### [Work to be completed]
Where a line of the material contains the string "springs", copy that line.

### [Records to use]
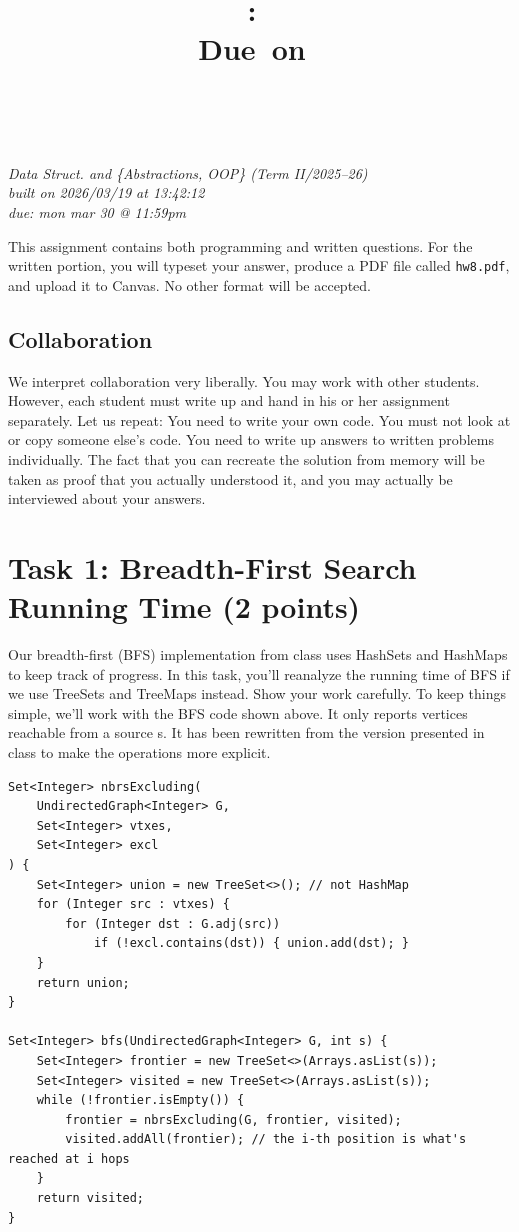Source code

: \documentclass{article}
\title{
    \vspace{2in}
    \textmd{\textbf{\hmwkClass:\ \hmwkTitle}}\\
    \normalsize\vspace{0.1in}\small{Due\ on\ \hmwkDueDate}\\
    \vspace{0.1in}\large{\textit{\hmwkClassInstructor\ \hmwkClassTime}}
    \vspace{3in}
}
\author{\hmwkAuthorName}
\date{}
\theoremstyle{remark}
\begin{document}
\maketitle
\begin{center}
    \textit{Data Struct. and \{Abstractions, OOP\} (Term II/2025--26)}\\
    \textit{built on 2026/03/19 at 13:42:12}\\
    \textit{due: mon mar 30 @ 11:59pm}
\end{center}
\newpage

This assignment contains both programming and written questions. For the written portion, you
will typeset your answer, produce a PDF file called \texttt{hw8.pdf}, and upload it to Canvas. No other format
will be accepted.

\subsection*{Collaboration}

We interpret collaboration very liberally. You may work with other students. However, each student
must write up and hand in his or her assignment separately. Let us repeat: You need to write your
own code. You must not look at or copy someone else’s code. You need to write up answers to written
problems individually. The fact that you can recreate the solution from memory will be taken as proof
that you actually understood it, and you may actually be interviewed about your answers.

\newpage

\section*{Task 1: Breadth-First Search Running Time (2 points)}

Our breadth-first (BFS) implementation from class uses HashSets and HashMaps to keep track of
progress. In this task, you’ll reanalyze the running time of BFS if we use TreeSets and TreeMaps instead.
Show your work carefully. To keep things simple, we’ll work with the BFS code shown above. It only
reports vertices reachable from a source s. It has been rewritten from the version presented in class to
make the operations more explicit.

\begin{verbatim}
Set<Integer> nbrsExcluding(
    UndirectedGraph<Integer> G,
    Set<Integer> vtxes,
    Set<Integer> excl
) {
    Set<Integer> union = new TreeSet<>(); // not HashMap
    for (Integer src : vtxes) {
        for (Integer dst : G.adj(src))
            if (!excl.contains(dst)) { union.add(dst); }
    }
    return union;
}

Set<Integer> bfs(UndirectedGraph<Integer> G, int s) {
    Set<Integer> frontier = new TreeSet<>(Arrays.asList(s));
    Set<Integer> visited = new TreeSet<>(Arrays.asList(s));
    while (!frontier.isEmpty()) {
        frontier = nbrsExcluding(G, frontier, visited);
        visited.addAll(frontier); // the i-th position is what's reached at i hops
    }
    return visited;
}
\end{verbatim}
\end{document}
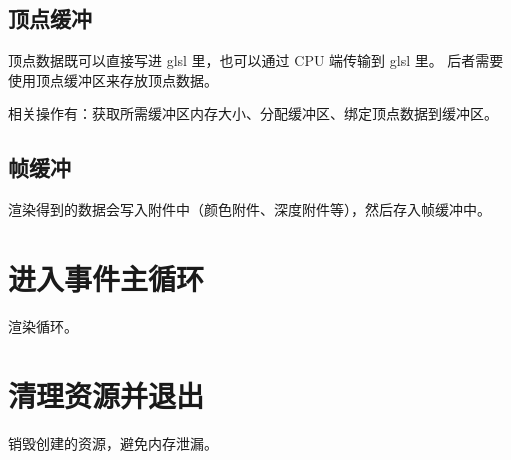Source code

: \documentclass[a4paper, 12pt]{ctexart}
\begin{document}
\clearpage
\subsection{顶点缓冲}
    顶点数据既可以直接写进 glsl 里，也可以通过 CPU 端传输到 glsl 里。
    后者需要使用顶点缓冲区来存放顶点数据。

    相关操作有：获取所需缓冲区内存大小、分配缓冲区、绑定顶点数据到缓冲区。


\clearpage
\subsection{帧缓冲}
    渲染得到的数据会写入附件中（颜色附件、深度附件等），然后存入帧缓冲中。




\clearpage
\section{进入事件主循环}
    渲染循环。




\clearpage
\section{清理资源并退出}
    销毁创建的资源，避免内存泄漏。





\end{document}
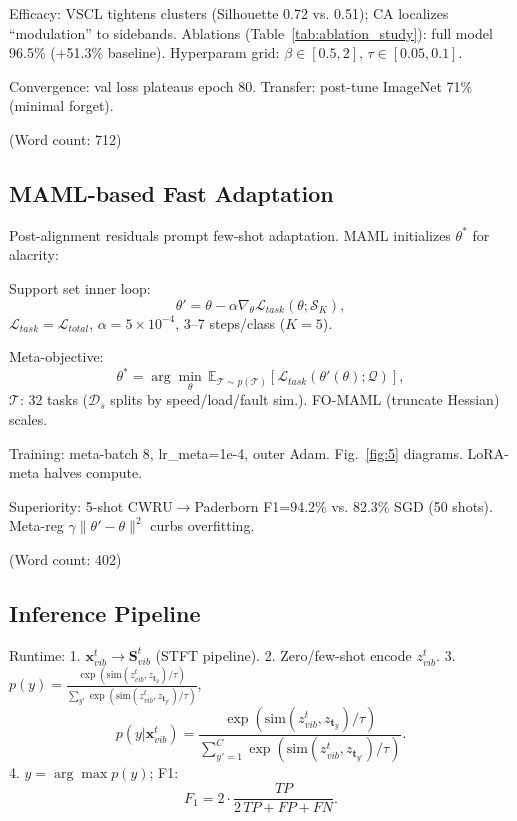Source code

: Efficacy: VSCL tightens clusters (Silhouette 0.72 vs. 0.51); CA localizes ``modulation'' to sidebands. Ablations (Table~\ref{tab:ablation_study}): full model 96.5\% (+51.3\% baseline). Hyperparam grid: $\beta\in[0.5,2]$, $\tau\in[0.05,0.1]$.

Convergence: val loss plateaus epoch 80. Transfer: post-tune ImageNet 71\% (minimal forget).

(Word count: 712)

\subsection{MAML-based Fast Adaptation}
\label{subsec:maml_adaptation}

Post-alignment residuals prompt few-shot adaptation. MAML initializes $\theta^*$ for alacrity:

Support set inner loop:
\begin{equation}
\theta' = \theta - \alpha \nabla_{\theta} \mathcal{L}_{task}(\theta; \mathcal{S}_K),
\label{eq:f7}
\end{equation}
$\mathcal{L}_{task}=\mathcal{L}_{total}$, $\alpha=5\times10^{-4}$, 3--7 steps/class ($K=5$).

Meta-objective:
\begin{equation}
\theta^* = \arg\min_{\theta} \, \mathbb{E}_{\mathcal{T} \sim p(\mathcal{T})} \left[ \mathcal{L}_{task}(\theta'(\theta); \mathcal{Q}) \right],
\label{eq:f8}
\end{equation}
$\mathcal{T}$: 32 tasks ($\mathcal{D}_s$ splits by speed/load/fault sim.). FO-MAML (truncate Hessian) scales.

Training: meta-batch 8, lr_meta=1e-4, outer Adam. Fig.~\ref{fig:5} diagrams. LoRA-meta halves compute.

Superiority: 5-shot CWRU$\to$Paderborn F1=94.2\% vs. 82.3\% SGD (50 shots). Meta-reg $\gamma \|\theta'-\theta\|^2$ curbs overfitting.

(Word count: 402)

\subsection{Inference Pipeline}
\label{subsec:inference_pipeline}

Runtime:
1. $\mathbf{x}_{vib}^t \to \mathbf{S}_{vib}^t$ (STFT pipeline).
2. Zero/few-shot encode $z_{vib}^t$.
3. $p(y) = \frac{\exp(\mathrm{sim}(z_{vib}^t, z_{\mathbf{t}_y})/\tau)}{\sum_{y'} \exp(\mathrm{sim}(z_{vib}^t, z_{\mathbf{t}_{y'}})/\tau)}$,
\begin{equation}
p(y|\mathbf{x}_{vib}^t) = \frac{\exp(\mathrm{sim}(z_{vib}^t, z_{\mathbf{t}_y})/\tau)}{\sum_{y'=1}^C \exp(\mathrm{sim}(z_{vib}^t, z_{\mathbf{t}_{y'}})/\tau)}.
\label{eq:f9}
\end{equation}
4. $\hat{y} = \arg\max p(y)$; F1:
\begin{equation}
F_1 = 2 \cdot \frac{TP}{2 \, TP + FP + FN}.
\label{eq:f10}
\end{equation}

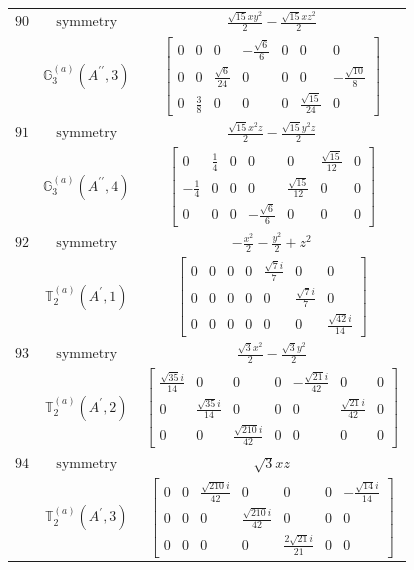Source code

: \documentclass[fleqn,8pt,landscape]{jsarticle}
\begin{document}
\begin{longtable}{ccc}
$ 90 $ & $ \text{symmetry} $ & $ \frac{\sqrt{15} x y^{2}}{2} - \frac{\sqrt{15} x z^{2}}{2} $ \\
$  $ & $ \mathbb{G}_{3}^{(a)}(A^{\prime\prime},3) $ & $ \begin{bmatrix} 0 & 0 & 0 & - \frac{\sqrt{6}}{6} & 0 & 0 & 0 \\ 0 & 0 & \frac{\sqrt{6}}{24} & 0 & 0 & 0 & - \frac{\sqrt{10}}{8} \\ 0 & \frac{3}{8} & 0 & 0 & 0 & \frac{\sqrt{15}}{24} & 0 \end{bmatrix} $ \\ \hline
$ 91 $ & $ \text{symmetry} $ & $ \frac{\sqrt{15} x^{2} z}{2} - \frac{\sqrt{15} y^{2} z}{2} $ \\
$  $ & $ \mathbb{G}_{3}^{(a)}(A^{\prime\prime},4) $ & $ \begin{bmatrix} 0 & \frac{1}{4} & 0 & 0 & 0 & \frac{\sqrt{15}}{12} & 0 \\ - \frac{1}{4} & 0 & 0 & 0 & \frac{\sqrt{15}}{12} & 0 & 0 \\ 0 & 0 & 0 & - \frac{\sqrt{6}}{6} & 0 & 0 & 0 \end{bmatrix} $ \\ \hline
$ 92 $ & $ \text{symmetry} $ & $ - \frac{x^{2}}{2} - \frac{y^{2}}{2} + z^{2} $ \\
$  $ & $ \mathbb{T}_{2}^{(a)}(A^{\prime},1) $ & $ \begin{bmatrix} 0 & 0 & 0 & 0 & \frac{\sqrt{7} i}{7} & 0 & 0 \\ 0 & 0 & 0 & 0 & 0 & \frac{\sqrt{7} i}{7} & 0 \\ 0 & 0 & 0 & 0 & 0 & 0 & \frac{\sqrt{42} i}{14} \end{bmatrix} $ \\ \hline
$ 93 $ & $ \text{symmetry} $ & $ \frac{\sqrt{3} x^{2}}{2} - \frac{\sqrt{3} y^{2}}{2} $ \\
$  $ & $ \mathbb{T}_{2}^{(a)}(A^{\prime},2) $ & $ \begin{bmatrix} \frac{\sqrt{35} i}{14} & 0 & 0 & 0 & - \frac{\sqrt{21} i}{42} & 0 & 0 \\ 0 & \frac{\sqrt{35} i}{14} & 0 & 0 & 0 & \frac{\sqrt{21} i}{42} & 0 \\ 0 & 0 & \frac{\sqrt{210} i}{42} & 0 & 0 & 0 & 0 \end{bmatrix} $ \\ \hline
$ 94 $ & $ \text{symmetry} $ & $ \sqrt{3} x z $ \\
$  $ & $ \mathbb{T}_{2}^{(a)}(A^{\prime},3) $ & $ \begin{bmatrix} 0 & 0 & \frac{\sqrt{210} i}{42} & 0 & 0 & 0 & - \frac{\sqrt{14} i}{14} \\ 0 & 0 & 0 & \frac{\sqrt{210} i}{42} & 0 & 0 & 0 \\ 0 & 0 & 0 & 0 & \frac{2 \sqrt{21} i}{21} & 0 & 0 \end{bmatrix} $ \\ \hline

\end{longtable}
\end{document}
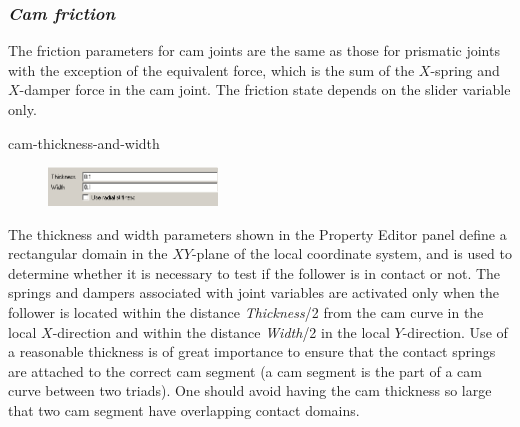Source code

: 
\subsubsection{\sl\textbf{Cam friction}}

The friction parameters for cam joints are the same as those for
prismatic joints with the exception of the equivalent force,
which is the sum of the $X$-spring and $X$-damper force in the cam joint.
The friction state depends on the slider variable only.

              {cam-thickness-and-width}

\begin{figure}
  \vspace{-4.5mm}
  \includegraphics[width=0.4\textwidth]{Figures/4-JointPropCamFields}
\end{figure}

The thickness and width parameters shown in the Property Editor panel define a
rectangular domain in the $XY$-plane of the local coordinate system, and is used
to determine whether it is necessary to test if the follower is in contact or not.
The springs and dampers associated with joint variables are activated only when
the follower is located within the distance {\sl Thickness}/2 from the cam curve
in the local $X$-direction and within the distance {\sl Width}/2 in the local
$Y$-direction. Use of a reasonable thickness is of great importance
to ensure that the contact springs are attached to the correct cam segment
(a cam segment is the part of a cam curve between two triads).
One should avoid having the cam thickness so large that two cam segment have
overlapping contact domains.

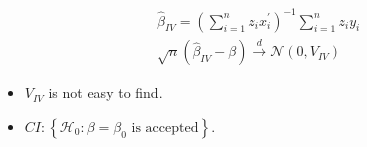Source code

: \begin{eg}
\begin{enumerate}
    \end{enumerate}

    \begin{align*}
        & \hat{\beta}_{IV} = \left( \sum_{i=1}^{n} z_i x_i^{\prime} \right)^{-1} \sum_{i=1}^{n} z_i y_i \\
        & \sqrt{n}(\hat{\beta}_{IV} - \beta) \xrightarrow{d} \mathcal{N}(0, V_{IV})
    \end{align*}

    \begin{itemize}
        \item $V_{IV}$ is not easy to find.
        \item $CI: \left\{ \mathcal{H}_0: \beta = \beta_0 \text{ is accepted} \right\}$.
    \end{itemize}
\end{eg}
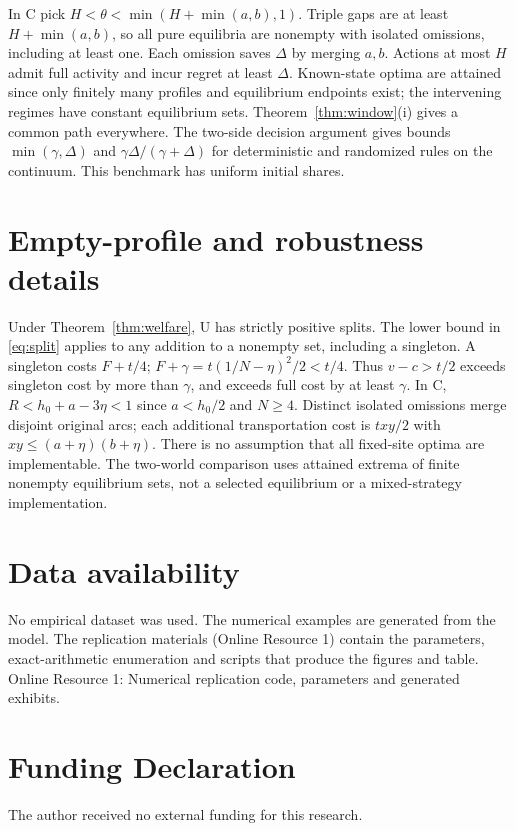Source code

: \documentclass[11pt]{article}
\begin{document}
In C pick $H<\theta<\min(H+\min(a,b),1)$. Triple gaps are at least $H+\min(a,b)$, so all pure equilibria are nonempty with isolated omissions, including at least one. Each omission saves $\Delta$ by merging $a,b$. Actions at most $H$ admit full activity and incur regret at least $\Delta$. Known-state optima are attained since only finitely many profiles and equilibrium endpoints exist; the intervening regimes have constant equilibrium sets. Theorem~\ref{thm:window}(i) gives a common path everywhere. The two-side decision argument gives bounds $\min(\gamma,\Delta)$ and $\gamma\Delta/(\gamma+\Delta)$ for deterministic and randomized rules on the continuum. This benchmark has uniform initial shares.

\section{Empty-profile and robustness details}\label{app:cost}
Under Theorem~\ref{thm:welfare}, U has strictly positive splits. The lower bound in \eqref{eq:split} applies to any addition to a nonempty set, including a singleton. A singleton costs $F+t/4$; $F+\gamma=t(1/N-\eta)^2/2<t/4$. Thus $v-c>t/2$ exceeds singleton cost by more than $\gamma$, and exceeds full cost by at least $\gamma$. In C, $R<h_0+a-3\eta<1$ since $a<h_0/2$ and $N\geq4$. Distinct isolated omissions merge disjoint original arcs; each additional transportation cost is $txy/2$ with $xy\leq(a+\eta)(b+\eta)$. There is no assumption that all fixed-site optima are implementable. The two-world comparison uses attained extrema of finite nonempty equilibrium sets, not a selected equilibrium or a mixed-strategy implementation.

\section*{Data availability}
No empirical dataset was used. The numerical examples are generated from the model. The replication materials (Online Resource 1) contain the parameters, exact-arithmetic enumeration and scripts that produce the figures and table. Online Resource 1: Numerical replication code, parameters and generated exhibits.

\section*{Funding Declaration}
The author received no external funding for this research.
\end{document}

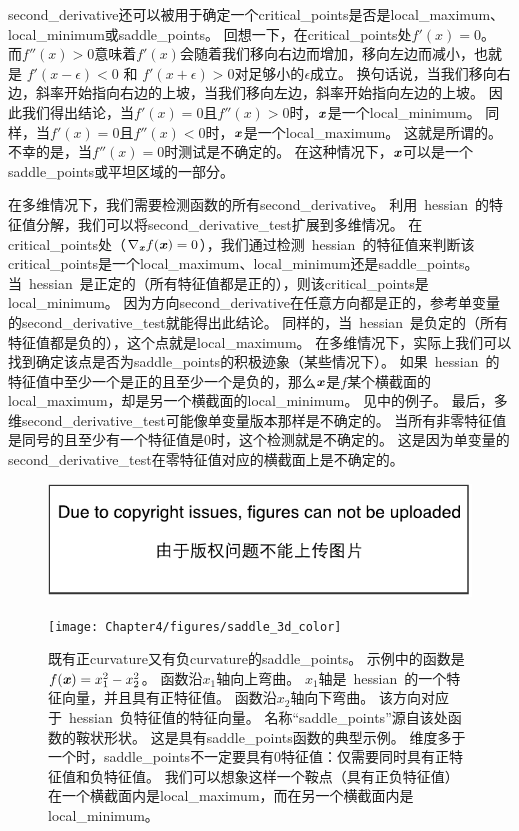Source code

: \gls{second_derivative}还可以被用于确定一个\gls{critical_points}是否是\gls{local_maximum}、\gls{local_minimum}或\gls{saddle_points}。
回想一下，在\gls{critical_points}处$f'(x) = 0$。
而$f''(x) > 0$意味着$f'(x)$会随着我们移向右边而增加，移向左边而减小，也就是 $f'(x - \epsilon) < 0$ 和 $f'(x+\epsilon)>0$对足够小的$\epsilon$成立。 换句话说，当我们移向右边，斜率开始指向右边的上坡，当我们移向左边，斜率开始指向左边的上坡。
因此我们得出结论，当$f'(x) = 0$且$f''(x) > 0$时，$\boldsymbol{\mathit{x}}$是一个\gls{local_minimum}。
同样，当$f'(x) = 0$且$f''(x) < 0$时，$\boldsymbol{\mathit{x}}$是一个\gls{local_maximum}。
这就是所谓的。
不幸的是，当$f''(x) = 0$时测试是不确定的。
在这种情况下，$\boldsymbol{\mathit{x}}$可以是一个\gls{saddle_points}或平坦区域的一部分。


在多维情况下，我们需要检测函数的所有\gls{second_derivative}。
利用~\gls{hessian}~的特征值分解，我们可以将\gls{second_derivative_test}扩展到多维情况。
在\gls{critical_points}处（$\nabla_{\boldsymbol{\mathit{x}}} f(\boldsymbol{\mathit{x}}) = 0$），我们通过检测~\gls{hessian}~的特征值来判断该\gls{critical_points}是一个\gls{local_maximum}、\gls{local_minimum}还是\gls{saddle_points}。
当~\gls{hessian}~是正定的（所有特征值都是正的），则该\gls{critical_points}是\gls{local_minimum}。
因为方向\gls{second_derivative}在任意方向都是正的，参考单变量的\gls{second_derivative_test}就能得出此结论。
同样的，当~\gls{hessian}~是负定的（所有特征值都是负的），这个点就是\gls{local_maximum}。
在多维情况下，实际上我们可以找到确定该点是否为\gls{saddle_points}的积极迹象（某些情况下）。
如果~\gls{hessian}~的特征值中至少一个是正的且至少一个是负的，那么$\boldsymbol{\mathit{x}}$是$f$某个横截面的\gls{local_maximum}，却是另一个横截面的\gls{local_minimum}。
见中的例子。
最后，多维\gls{second_derivative_test}可能像单变量版本那样是不确定的。
当所有非零特征值是同号的且至少有一个特征值是$0$时，这个检测就是不确定的。
这是因为单变量的\gls{second_derivative_test}在零特征值对应的横截面上是不确定的。
\begin{figure}[!htb]
\ifOpenSource
\centerline{\includegraphics{figure.pdf}}
\else
\centerline{\texttt{[image: Chapter4/figures/saddle\_3d\_color]}}
\fi
\caption{既有正\gls{curvature}又有负\gls{curvature}的\gls{saddle_points}。
示例中的函数是$f(\boldsymbol{\mathit{x}}) = x_1^2 - x_2^2$。
函数沿$x_1$轴向上弯曲。
$x_1$轴是~\gls{hessian}~的一个特征向量，并且具有正特征值。
函数沿$x_2$轴向下弯曲。
该方向对应于~\gls{hessian}~负特征值的特征向量。
名称``\gls{saddle_points}''源自该处函数的鞍状形状。
这是具有\gls{saddle_points}函数的典型示例。
维度多于一个时，\gls{saddle_points}不一定要具有0特征值：仅需要同时具有正特征值和负特征值。
我们可以想象这样一个鞍点（具有正负特征值）在一个横截面内是\gls{local_maximum}，而在另一个横截面内是\gls{local_minimum}。
}
\label{fig:chap4_saddle_3d_color}
\end{figure}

### [Expected output]
The springs and dampers associated with joint variables are activated only when
to ensure that the contact springs are attached to the correct cam segment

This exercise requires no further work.